LH: I think it is a little of both. I was the first Black player to play on a regular basis at Madison and I kind of opened up the door for my other brothers to play. Howard ended up playing at Indiana State, Willie went to Idaho State, and another brother went to IUPUI. In a small town back then there was not much else to do besides sports: we saw it as a way out of our situation.
JT: You were an assistant at your alma mater until 1977, but shortly after you accepted another job the Evansville team and coaching staff was killed in a plane crash. What was your reaction when you heard about the crash, and how did it feel to know that you would have been on that flight had you stayed at your old job?
LH: I knew most of the boys on the team because I was there for the summer and I knew all the coaches as well. I got a call at 3AM the night it happened and I was just in shock. Even today I still cannot believe it. I very possibly could have been on that plane, but I left Evansville because I had an offer to become a high school head coach. There were so many great people on that plane who were killed. I heard from someone that it was supposed to be Notre Dame's plane but that Evansville took it because they had to play sooner than Notre Dame had to.
Humes is also on Jon's list of best fantasy players in MVC history.
Bradley: Hersey Hawkins (1988) 3008 PTS (#1), 259 STL (#1), 53.9 FG% (#5), 80.6 FT% (#5), 2-time All-American, 2-time conference POY, national POY
Creighton: Kyle Korver (2003) 1801 PTS (#5), 172 STL (#4), 371 3PM (#1), 89.1 FT% (#1), 45.3 3P% (#1), 2-time All-American, 2-time conference POY
Drake: Josh Young (2010) 1789 PTS (#1), 248 3PM (#1)

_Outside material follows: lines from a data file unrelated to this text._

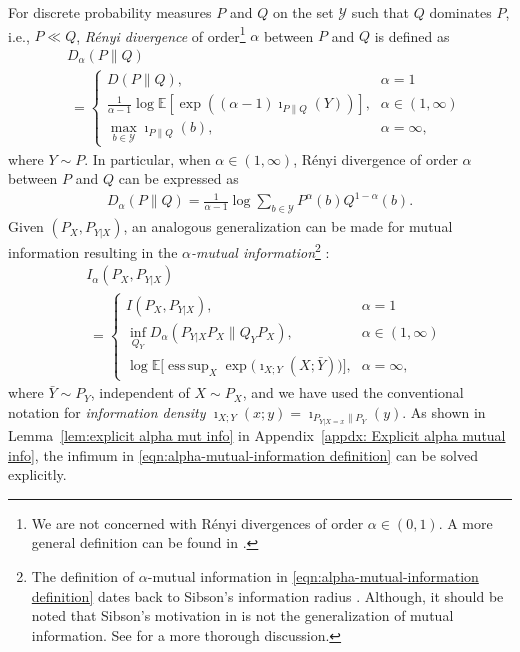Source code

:\documentclass[journal, 10pt]{IEEEtran}
\def\ds{\displaystyle}
\newcommand{\bbE}{\mathbb{E}}
\newcommand{\cY}{\mathcal{Y}}
\theoremstyle{plain}
\theoremstyle{plain}
\theoremstyle{plain}
\theoremstyle{plain}
\DeclareMathOperator*{\esssup}{ess\,sup}
\begin{document}
For discrete probability measures $P$ and $Q$ on the set $\cY $ such that $Q$ dominates $P$, i.e., $P \ll Q $, \emph{R\'enyi divergence} of order\footnote{We are not concerned with R\'enyi divergences of order $\alpha\in (0,1) $. A more general definition can be found in \cite{Erven2014}.} $\alpha $ between $P$ and $Q$ is defined as
\begin{align}
	&D_{\alpha}(P\|Q) \nonumber \\
	&\ =
	\begin{cases}
	 D(P\|Q)\text{,}  &  \alpha =1 \\
	\frac{1}{\alpha-1}\log \bbE[ \exp( (\alpha-1) \imath_{P\|Q}(Y))]\text{,} &  \alpha \in (1,\infty) \\
		\ds\max_{b\in \cY } \imath_{P\|Q}(b)\text{,} & \alpha =\infty\text{,}
	\end{cases} \label{eqn:renyi divergence definition}
\end{align}
where $Y\sim P $. In particular, when $\alpha\in (1,\infty)$, R\'enyi divergence of order $\alpha$ between $P$ and $Q$ can be expressed as
\begin{align}
	D_{\alpha}(P\|Q)=\frac{1}{\alpha-1}\log\sum_{b\in \cY} P^\alpha(b) Q^{1-\alpha}(b)\text{.}
\end{align}
Given $(P_X, P_{Y|X})$, an analogous generalization can be made for mutual information resulting in the \emph{$\alpha$-mutual information}\footnote{The definition of $\alpha$-mutual information in \eqref{eqn:alpha-mutual-information definition} dates back to Sibson's information radius \cite{sibson1969information}. Although, it should be noted that Sibson's motivation in \cite{sibson1969information} is not the generalization of mutual information. See \cite{Verdu2015} for a more thorough discussion.} \cite{Verdu2015}:
\begin{align}
	& I_{\alpha}(P_X, P_{Y|X}) \nonumber \\ 
	&\ =
	\begin{cases}
	I(P_X, P_{Y|X})\text{,} &  \alpha=1 \\
	\ds\inf_{Q_Y} D_{\alpha} (P_{Y|X}P_X \| Q_Y P_X)\text{,} &  \alpha\in (1,\infty)   \\
	\ds\log\bbE\bigg[\esssup_{X} \exp\big(   \imath_{X; Y }(X;\bar{Y}) \big) \bigg]\text{,} &  \alpha=\infty\text{,}  
	\end{cases} \label{eqn:alpha-mutual-information definition} 
\end{align}
where $\bar{Y}\sim P_Y $, independent of $X\sim P_X $, and we have used the conventional notation for \emph{information density} $\imath_{X;Y}(x;y)=\imath_{P_{Y|X=x}\|P_{Y} }(y) $. As shown in Lemma~\ref{lem:explicit alpha mut info} in Appendix~\ref{appdx: Explicit alpha mutual info}, the infimum in \eqref{eqn:alpha-mutual-information definition} can be solved explicitly. 
\end{document}
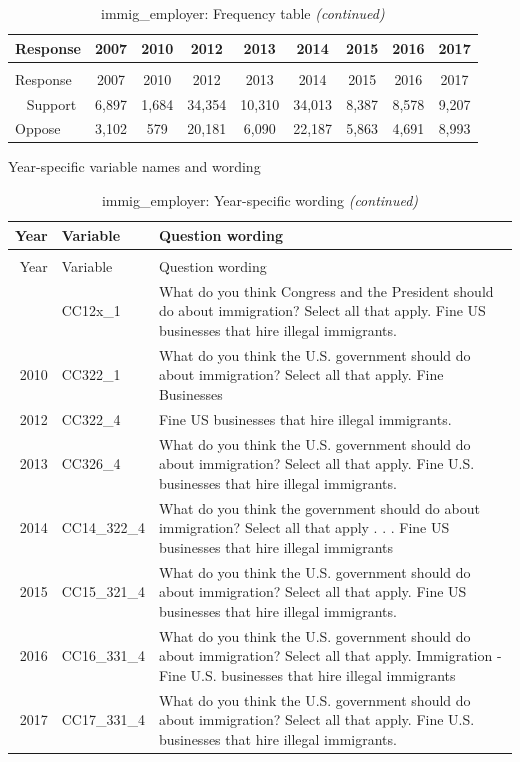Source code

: \documentclass[12pt]{article}
\begin{document}
\begin{longtable}[t]{lcccccccc}
\caption{\label{tab:unnamed-chunk-4}immig\_employer: Frequency table}\\
\toprule
Response & 2007 & 2010 & 2012 & 2013 & 2014 & 2015 & 2016 & 2017\\
\midrule
\endfirsthead
\caption[]{immig\_employer: Frequency table \textit{(continued)}}\\
\toprule
Response & 2007 & 2010 & 2012 & 2013 & 2014 & 2015 & 2016 & 2017\\
\midrule
\endhead
\
\endfoot
\bottomrule
\endlastfoot
Support & 6,897 & 1,684 & 34,354 & 10,310 & 34,013 & 8,387 & 8,578 & 9,207\\
Oppose & 3,102 & 579 & 20,181 & 6,090 & 22,187 & 5,863 & 4,691 & 8,993\\*
\end{longtable}

\endgroup{}

Year-specific variable names and wording

\begin{longtable}[t]{rl>{\raggedright\arraybackslash}p{10cm}}
\caption{\label{tab:unnamed-chunk-4}immig\_employer: Year-specific wording}\\
\toprule
Year & Variable & Question wording\\
\midrule
\endfirsthead
\caption[]{immig\_employer: Year-specific wording \textit{(continued)}}\\
\toprule
Year & Variable & Question wording\\
\midrule
\endhead
\
\endfoot
\bottomrule
\endlastfoot
2007 & CC12x\_1 & What do you think Congress and the President should do about immigration? Select all that apply. Fine US businesses that hire illegal immigrants.\\
2010 & CC322\_1 & What do you think the U.S. government should do about immigration? Select all that apply. Fine Businesses\\
2012 & CC322\_4 & Fine US businesses that hire illegal immigrants.\\
2013 & CC326\_4 & What do you think the U.S. government should do about immigration? Select all that apply. Fine U.S. businesses that hire illegal immigrants.\\
2014 & CC14\_322\_4 & What do you think the government should do about immigration? Select all that apply . . . Fine US businesses that hire illegal immigrants\\
2015 & CC15\_321\_4 & What do you think the U.S. government should do about immigration? Select all that apply. Fine US businesses that hire illegal immigrants.\\
2016 & CC16\_331\_4 & What do you think the U.S. government should do about immigration? Select all that apply. Immigration - Fine U.S. businesses that hire illegal immigrants\\
2017 & CC17\_331\_4 & What do you think the U.S. government should do about immigration? Select all that apply. Fine U.S. businesses that hire illegal immigrants.\\*
\end{longtable}
\end{document}
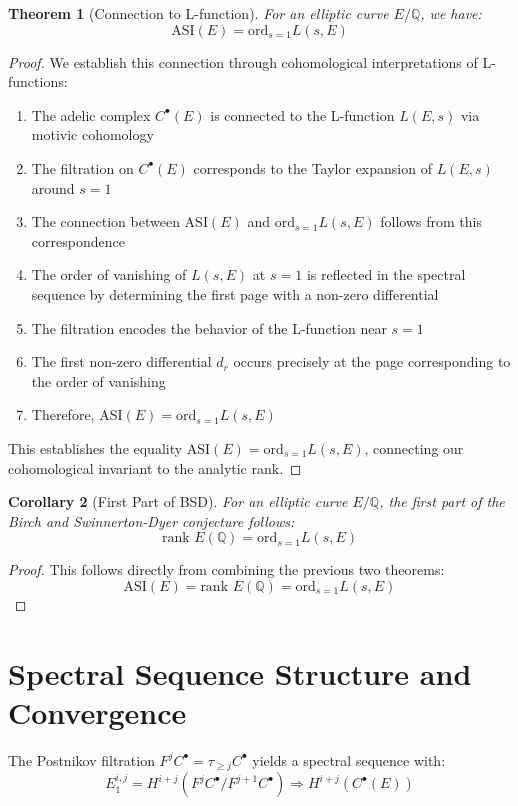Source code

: \documentclass{article}
\theoremstyle{plain}
\newtheorem{theorem}{Theorem}[section]
\newtheorem{corollary}[theorem]{Corollary}
\theoremstyle{definition}
\theoremstyle{remark}
\begin{document}
\begin{theorem}[Connection to L-function]
For an elliptic curve $E/\mathbb{Q}$, we have:
\[
\text{ASI}(E) = \text{ord}_{s=1}L(s, E)
\]
\end{theorem}

\begin{proof}
We establish this connection through cohomological interpretations of L-functions:

\begin{enumerate}
\item The adelic complex $C^\bullet(E)$ is connected to the L-function $L(E,s)$ via motivic cohomology
\item The filtration on $C^\bullet(E)$ corresponds to the Taylor expansion of $L(E,s)$ around $s=1$
\item The connection between $\text{ASI}(E)$ and $\text{ord}_{s=1}L(s, E)$ follows from this correspondence
\item The order of vanishing of $L(s, E)$ at $s = 1$ is reflected in the spectral sequence by determining the first page with a non-zero differential
\item The filtration encodes the behavior of the L-function near $s=1$
\item The first non-zero differential $d_r$ occurs precisely at the page corresponding to the order of vanishing
\item Therefore, $\text{ASI}(E) = \text{ord}_{s=1}L(s, E)$
\end{enumerate}

This establishes the equality $\text{ASI}(E) = \text{ord}_{s=1}L(s, E)$, connecting our cohomological invariant to the analytic rank.
\end{proof}

\begin{corollary}[First Part of BSD]
For an elliptic curve $E/\mathbb{Q}$, the first part of the Birch and Swinnerton-Dyer conjecture follows:
\[
\text{rank }E(\mathbb{Q}) = \text{ord}_{s=1}L(s, E)
\]
\end{corollary}

\begin{proof}
This follows directly from combining the previous two theorems:
\[
\text{ASI}(E) = \text{rank }E(\mathbb{Q}) = \text{ord}_{s=1}L(s, E)
\]
\end{proof}

\section{Spectral Sequence Structure and Convergence}
The Postnikov filtration $F^jC^{\bullet} = \tau_{\geq j}C^{\bullet}$ yields a spectral sequence with:
\begin{equation}
E_1^{i,j} = H^{i+j}(F^jC^{\bullet}/F^{j+1}C^{\bullet}) \Rightarrow H^{i+j}(C^{\bullet}(E))
\end{equation}
\end{document}
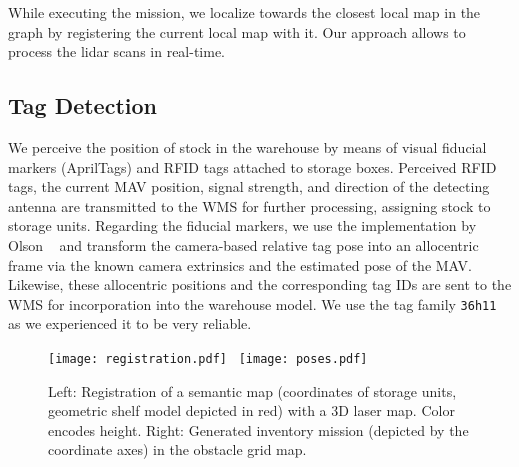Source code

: While executing the mission, we localize towards the closest local map in the graph by registering the current local map with it.
Our approach allows to process the lidar scans in real-time.

\subsection{Tag Detection}
\label{sec:Tag_Detection}
We perceive the position of stock in the warehouse by means of visual fiducial markers (AprilTags) and RFID tags attached to storage boxes.
Perceived RFID tags, the current MAV position, signal strength, and direction of the detecting antenna are transmitted to the WMS for further processing, \eg assigning stock to storage units.
Regarding the fiducial markers, we use the implementation by Olson \etal~\cite{olson2011tags} and transform the camera-based relative tag pose into an allocentric frame via the known camera extrinsics and the estimated pose of the MAV. Likewise, these allocentric positions and the corresponding tag IDs are sent to the WMS for incorporation into the warehouse model. We use the tag family \texttt{36h11} as we experienced it to be very reliable.

\begin{figure}[t]
  \centering
  \texttt{[image: registration.pdf]}~
  \texttt{[image: poses.pdf]}%
  \vspace{-1ex}
  \caption{Left: Registration of a semantic map (coordinates of storage units, geometric shelf model depicted in red) with a 3D laser map. Color encodes height. Right: Generated inventory mission (depicted by the coordinate axes) in the obstacle grid map.}
  \label{fig:registration}
  \vspace{-3ex}
\end{figure}


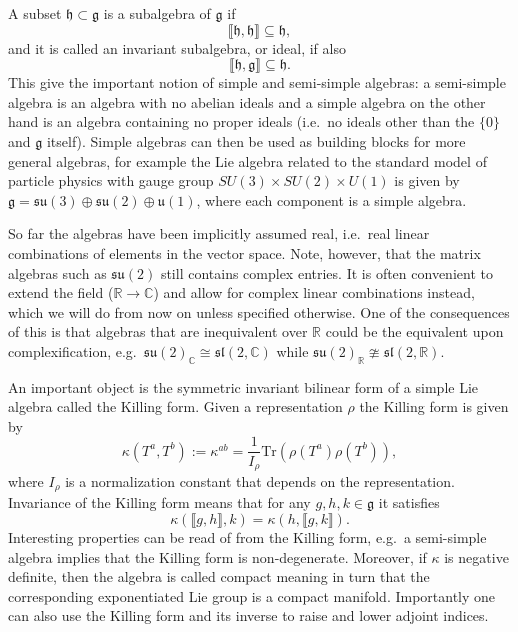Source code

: A subset $\mathfrak{h}\subset \mathfrak{g}$ is a subalgebra of $\mathfrak{g}$ if \begin{equation}
    \llbracket\mathfrak{h},\mathfrak{h}\rrbracket\subseteq \mathfrak{h},
\end{equation} 
and it is called an invariant subalgebra, or ideal, if also
\begin{equation}
    \llbracket\mathfrak{h},\mathfrak{g}\rrbracket\subseteq \mathfrak{h}.
\end{equation}
This give the important notion of simple and semi-simple algebras: a semi-simple algebra is an algebra with no abelian ideals and a simple algebra on the other hand is an algebra containing no proper ideals (i.e.\ no ideals other than the $\{0\}$ and $\mathfrak{g}$ itself). Simple algebras can then be used as building blocks for more general algebras, for example the Lie algebra related to the standard model of particle physics with gauge group $SU(3)\times SU(2)\times U(1)$ is given by $\mathfrak{g}=\mathfrak{su}(3)\oplus\mathfrak{su}(2)\oplus\mathfrak{u}(1)$, where each component is a simple algebra. 

So far the algebras have been implicitly assumed real, i.e.\ real linear combinations of elements in the vector space. Note, however, that the matrix algebras such as $\mathfrak{su}(2)$ still contains complex entries. It is often convenient to extend the field ($\mathbb{R}\to\mathbb{C}$) and allow for complex linear combinations instead, which we will do from now on unless specified otherwise. One of the consequences of this is that algebras that are inequivalent over $\mathbb{R}$ could be the equivalent upon complexification, e.g.\ $\mathfrak{su}(2)_\mathbb{C}\cong \mathfrak{sl}(2,\mathbb{C})$ while $\mathfrak{su}(2)_\mathbb{R}\ncong\mathfrak{sl}(2,\mathbb{\mathbb{R}})$. 

An important object is the symmetric invariant bilinear form of a simple Lie algebra called the Killing form. Given a representation $\rho$ the Killing form is given by 
\begin{equation}
    \kappa(T^a,T^b) := \kappa^{ab} = \frac{1}{I_\rho}\text{Tr}\left(\rho(T^a)\rho(T^b)\right),
\end{equation}
where $I_\rho$ is a normalization constant that depends on the representation. Invariance of the Killing form means that for any $g,h,k\in\mathfrak{g}$ it satisfies 
\begin{equation}
    \kappa(\llbracket g,h\rrbracket,k) = \kappa(h,\llbracket g,k\rrbracket). 
\end{equation}
Interesting properties can be read of from the Killing form, e.g.\ a semi-simple algebra implies that the Killing form is non-degenerate. Moreover, if $\kappa$ is negative definite, then the algebra is called compact meaning in turn that the corresponding exponentiated Lie group is a compact manifold. Importantly one can also use the Killing form and its inverse to raise and lower adjoint indices. 



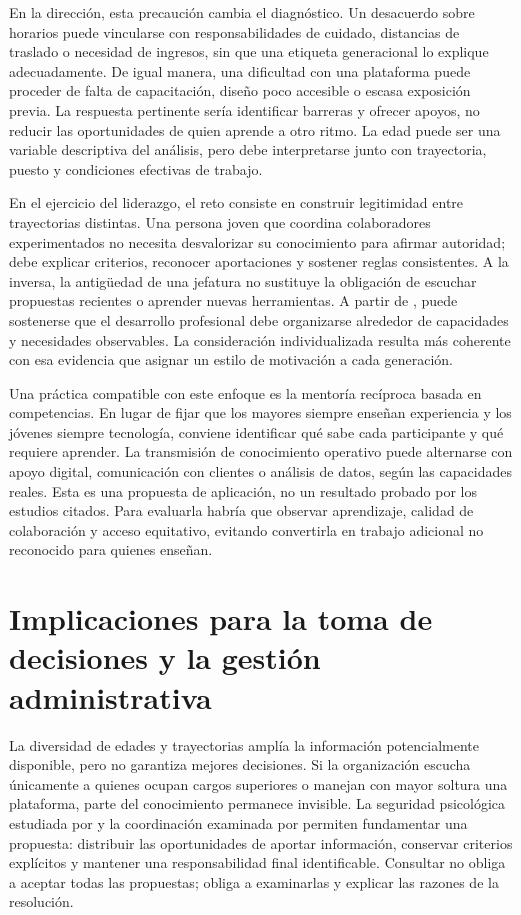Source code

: \documentclass[12pt,letterpaper,oneside]{article}
\begin{document}
En la dirección, esta precaución cambia el diagnóstico. Un desacuerdo sobre horarios puede vincularse con responsabilidades de cuidado, distancias de traslado o necesidad de ingresos, sin que una etiqueta generacional lo explique adecuadamente. De igual manera, una dificultad con una plataforma puede proceder de falta de capacitación, diseño poco accesible o escasa exposición previa. La respuesta pertinente sería identificar barreras y ofrecer apoyos, no reducir las oportunidades de quien aprende a otro ritmo. La edad puede ser una variable descriptiva del análisis, pero debe interpretarse junto con trayectoria, puesto y condiciones efectivas de trabajo.

En el ejercicio del liderazgo, el reto consiste en construir legitimidad entre trayectorias distintas. Una persona joven que coordina colaboradores experimentados no necesita desvalorizar su conocimiento para afirmar autoridad; debe explicar criterios, reconocer aportaciones y sostener reglas consistentes. A la inversa, la antigüedad de una jefatura no sustituye la obligación de escuchar propuestas recientes o aprender nuevas herramientas. A partir de \textcite{rudolph2021}, puede sostenerse que el desarrollo profesional debe organizarse alrededor de capacidades y necesidades observables. La consideración individualizada resulta más coherente con esa evidencia que asignar un estilo de motivación a cada generación.

Una práctica compatible con este enfoque es la mentoría recíproca basada en competencias. En lugar de fijar que los mayores siempre enseñan experiencia y los jóvenes siempre tecnología, conviene identificar qué sabe cada participante y qué requiere aprender. La transmisión de conocimiento operativo puede alternarse con apoyo digital, comunicación con clientes o análisis de datos, según las capacidades reales. Esta es una propuesta de aplicación, no un resultado probado por los estudios citados. Para evaluarla habría que observar aprendizaje, calidad de colaboración y acceso equitativo, evitando convertirla en trabajo adicional no reconocido para quienes enseñan.

\section*{Implicaciones para la toma de decisiones y la gestión administrativa}

La diversidad de edades y trayectorias amplía la información potencialmente disponible, pero no garantiza mejores decisiones. Si la organización escucha únicamente a quienes ocupan cargos superiores o manejan con mayor soltura una plataforma, parte del conocimiento permanece invisible. La seguridad psicológica estudiada por \textcite{edmondson1999} y la coordinación examinada por \textcite{hoch2014} permiten fundamentar una propuesta: distribuir las oportunidades de aportar información, conservar criterios explícitos y mantener una responsabilidad final identificable. Consultar no obliga a aceptar todas las propuestas; obliga a examinarlas y explicar las razones de la resolución.
\end{document}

Evansville: Larry Humes (1966) 2236 PTS (#1), 2-time All-American, conference POY
Illinois State: Doug Collins (1973) 2240 PTS (#1), 3-time All-American
Indiana State: Larry Bird (1979) 2850 PTS (#1), 1247 REB (#1), 240 STL (#1), 53.3 FG%, 82.2 FT%, 3-time All-American, 2-time conference POY, national POY
Missouri State: Curtis Perry (1970) 1835 PTS (#2), 1424 REB (#1), 2-time All-American, conference POY
Northern Iowa: Ben Jacobson (2006) 1787 PTS (#3), 154 STL (#4), 203 3PM (#1)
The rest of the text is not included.